Evertz Technologies’ recent earnings call conveyed a generally positive sentiment, underscored by strong sales growth in the U.S. and Canada and an uptick in software services revenue. Despite facing challenges such as a decline in international revenue and potential impacts from U.S. tariffs, the company remains optimistic due to record sales figures and a robust order backlog.
Record Quarterly Sales
Evertz Technologies reported record-high quarterly sales of $136.9 million, reflecting a 9% sequential increase and a 1% year-over-year rise. This achievement underscores the company’s strong market position and its ability to drive sales growth despite challenging economic conditions.
Strong U.S. and Canada Revenue Growth
The company experienced significant revenue growth in the U.S. and Canada, with a 23% increase quarter-over-quarter, totaling $99.1 million. This growth also represented an 11% year-over-year increase for the nine months ending January 31, 2025, highlighting the strength of Evertz’s operations in these key markets.
Growth in Software Services
Evertz saw a 6.3% year-over-year increase in recurring software services and other software revenues, totaling $55 million for the quarter. This growth is indicative of the company’s successful expansion into software services, which is becoming an increasingly important revenue stream.
Robust Order Backlog
The company’s purchase order backlog exceeded $269 million as of February 2025, with shipments during the month totaling $39 million. This robust backlog suggests strong future sales potential and provides a buffer against market volatility.
Dividend Declaration
Evertz’s board declared a regular quarterly dividend of $0.20 per share, payable around March 20. This decision reflects the company’s commitment to returning value to shareholders and its confidence in its financial health.
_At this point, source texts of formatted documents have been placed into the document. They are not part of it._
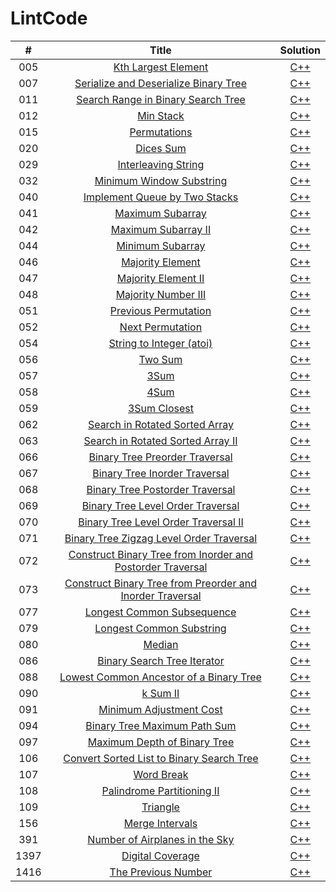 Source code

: # LintCode
| #        | Title    |   Solution     |
| :--------:   | :-----:   |  :------: |
|   005      |   [Kth Largest Element](https://www.lintcode.com/problem/kth-largest-element/description) |    [C++](./C++/c005.h) |
|   007      |   [Serialize and Deserialize Binary Tree](https://www.lintcode.com/problem/serialize-and-deserialize-binary-tree/description) |    [C++](./C++/c007.h) |
|   011      |   [Search Range in Binary Search Tree](https://www.lintcode.com/problem/search-range-in-binary-search-tree/description) |    [C++](./C++/c011.h) |
|   012      |   [Min Stack](https://www.lintcode.com/problem/min-stack/description) |    [C++](./C++/c012.h) |
|   015      |   [Permutations](https://www.lintcode.com/problem/permutations/description) |    [C++](./C++/c015.h) |
|   020      |   [Dices Sum](https://www.lintcode.com/problem/dices-sum/description) |    [C++](./C++/c020.h) |
|   029      |   [Interleaving String](https://www.lintcode.com/problem/interleaving-string/description) |    [C++](./C++/c029.h) |
|   032      |   [Minimum Window Substring](https://www.lintcode.com/problem/minimum-window-substring/description) |    [C++](./C++/c032.h) |
|   040      |   [Implement Queue by Two Stacks](https://www.lintcode.com/problem/implement-queue-by-two-stacks/description) |    [C++](./C++/c040.h) |
|   041      |   [Maximum Subarray](https://www.lintcode.com/problem/maximum-subarray/description) |    [C++](./C++/c041.h) |
|   042      |   [Maximum Subarray II](https://www.lintcode.com/problem/maximum-subarray-ii/description) |    [C++](./C++/c042.h) |
|   044      |   [Minimum Subarray](https://www.lintcode.com/problem/minimum-subarray/description) |    [C++](./C++/c044.h) |
|   046      |   [Majority Element](https://www.lintcode.com/problem/majority-element/description) |    [C++](./C++/c046.h) |
|   047      |   [Majority Element II](https://www.lintcode.com/problem/majority-element-ii/description) |    [C++](./C++/c047.h) |
|   048      |   [Majority Number III](https://www.lintcode.com/problem/majority-number-iii/description) |    [C++](./C++/c048.h) |
|   051      |   [Previous Permutation](https://www.lintcode.com/problem/previous-permutation/description) |    [C++](./C++/c051.h) |
|   052      |   [Next Permutation](https://www.lintcode.com/problem/next-permutation/description) |    [C++](./C++/c052.h) |
|   054      |   [String to Integer (atoi)](https://www.lintcode.com/problem/string-to-integer-atoi/description) |    [C++](./C++/c054.h) |
|   056      |   [Two Sum](https://www.lintcode.com/problem/two-sum/description) |    [C++](./C++/c056.h) |
|   057      |   [3Sum](https://www.lintcode.com/problem/3sum/description) |    [C++](./C++/c057.h) |
|   058      |   [4Sum](https://www.lintcode.com/problem/4sum/description) |    [C++](./C++/c058.h) |
|   059      |   [3Sum Closest](https://www.lintcode.com/problem/3sum-closest/description) |    [C++](./C++/c059.h) |
|   062      |   [Search in Rotated Sorted Array](https://www.lintcode.com/problem/search-in-rotated-sorted-array/description) |    [C++](./C++/c062.h) |
|   063      |   [Search in Rotated Sorted Array II](https://www.lintcode.com/problem/search-in-rotated-sorted-array-ii/description) |    [C++](./C++/c063.h) |
|   066      |   [Binary Tree Preorder Traversal](https://www.lintcode.com/problem/binary-tree-preorder-traversal/description) |    [C++](./C++/c066.h) |
|   067      |   [Binary Tree Inorder Traversal](https://www.lintcode.com/problem/binary-tree-inorder-traversal/description) |    [C++](./C++/c067.h) |
|   068      |   [Binary Tree Postorder Traversal](https://www.lintcode.com/problem/binary-tree-postorder-traversal/description) |    [C++](./C++/c068.h) |
|   069      |   [Binary Tree Level Order Traversal](https://www.lintcode.com/problem/binary-tree-level-order-traversal/description) |    [C++](./C++/c069.h) |
|   070      |   [Binary Tree Level Order Traversal II](https://www.lintcode.com/problem/binary-tree-level-order-traversal-ii/description) |    [C++](./C++/c070.h) |
|   071      |   [Binary Tree Zigzag Level Order Traversal](https://www.lintcode.com/problem/binary-tree-zigzag-level-order-traversal/description) |    [C++](./C++/c071.h) |
|   072      |   [Construct Binary Tree from Inorder and Postorder Traversal](https://www.lintcode.com/problem/construct-binary-tree-from-inorder-and-postorder-traversal/description) |    [C++](./C++/c072.h) |
|   073      |   [Construct Binary Tree from Preorder and Inorder Traversal](https://www.lintcode.com/problem/construct-binary-tree-from-preorder-and-inorder-traversal/description) |    [C++](./C++/c073.h) |
|   077      |   [Longest Common Subsequence](https://www.lintcode.com/problem/longest-common-subsequence/description) |    [C++](./C++/c077.h) |
|   079      |   [Longest Common Substring](https://www.lintcode.com/problem/longest-common-substring/description) |    [C++](./C++/c079.h) |
|   080      |   [Median](https://www.lintcode.com/problem/median/description) |    [C++](./C++/c080.h) |
|   086      |   [Binary Search Tree Iterator](https://www.lintcode.com/problem/binary-search-tree-iterator/description) |    [C++](./C++/c086.h) |
|   088      |   [Lowest Common Ancestor of a Binary Tree](https://www.lintcode.com/problem/lowest-common-ancestor-of-a-binary-tree/description) |    [C++](./C++/c088.h) |
|   090      |   [k Sum II](https://www.lintcode.com/problem/k-sum-ii/description) |    [C++](./C++/c090.h) |
|   091      |   [Minimum Adjustment Cost](https://www.lintcode.com/problem/minimum-adjustment-cost/description) |    [C++](./C++/c091.h) |
|   094      |   [Binary Tree Maximum Path Sum](https://www.lintcode.com/problem/binary-tree-maximum-path-sum/description) |    [C++](./C++/c094.h) |
|   097      |   [Maximum Depth of Binary Tree](https://www.lintcode.com/problem/maximum-depth-of-binary-tree/description) |    [C++](./C++/c097.h) |
|   106      |   [ Convert Sorted List to Binary Search Tree](https://www.lintcode.com/problem/convert-sorted-list-to-binary-search-tree/description) |    [C++](./C++/c106.h) |
|   107      |   [Word Break](https://www.lintcode.com/problem/word-break/description) |    [C++](./C++/c107.h) |
|   108      |   [Palindrome Partitioning II](https://www.lintcode.com/problem/palindrome-partitioning-ii/description) |    [C++](./C++/c108.h) |
|   109      |   [Triangle](https://www.lintcode.com/problem/triangle/description) |    [C++](./C++/c109.h) |
|   156      |   [Merge Intervals](https://www.lintcode.com/problem/merge-intervals/description) |    [C++](./C++/c156.h) |
|   391      |   [Number of Airplanes in the Sky](https://www.lintcode.com/problem/number-of-airplanes-in-the-sky/description) |   [C++](./C++/c391.h) |
|   1397     |   [Digital Coverage](https://www.lintcode.com/problem/digital-coverage/description) |    [C++](./C++/c1397.h) |
|   1416     |   [The Previous Number](https://www.lintcode.com/problem/the-previous-number/description) |    [C++](./C++/c1416.h) |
Decline in International Revenue
International revenue saw a significant decline, decreasing by 31% quarter-over-quarter and 29.5% year-over-year for the nine months ending January 31, 2025. This downturn highlights the challenges Evertz faces in international markets, which could impact future growth.
Impact of U.S. Tariffs
Evertz anticipates some negative impact on margins due to U.S. tariffs. To mitigate this risk, the company is working on expanding its manufacturing capabilities within the U.S., which could help stabilize margins in the long term.
Decrease in Gross Margin
The gross margin for the quarter decreased slightly to 57.8% from 58.9% in the same quarter last year. This decrease was primarily driven by changes in product mix, which the company will need to manage carefully moving forward.
Increased R&D and S&A Expenses
Research and development expenses increased to $36.6 million, up $2.6 million from last year, while selling and administrative expenses rose by $900,000, representing 14% of revenue. These increases reflect Evertz’s ongoing investment in innovation and market expansion.
Forward-Looking Guidance
In the Q3 2025 conference call, Evertz Technologies highlighted key metrics, including a 9% sequential sales increase and a 1% year-over-year rise. The company maintained a strong working capital of $207.9 million and cash reserves of $96.3 million as of January 31, 2025. With a backlog exceeding $269 million, Evertz is well-positioned for future growth, although it remains vigilant about potential challenges such as tariffs and international market fluctuations.
In summary, Evertz Technologies’ earnings call painted a picture of a company experiencing robust growth in North America and expanding its software services, despite facing some international revenue challenges and tariff-related pressures. The overall sentiment remains positive, buoyed by record sales and a strong order backlog, positioning the company well for future success.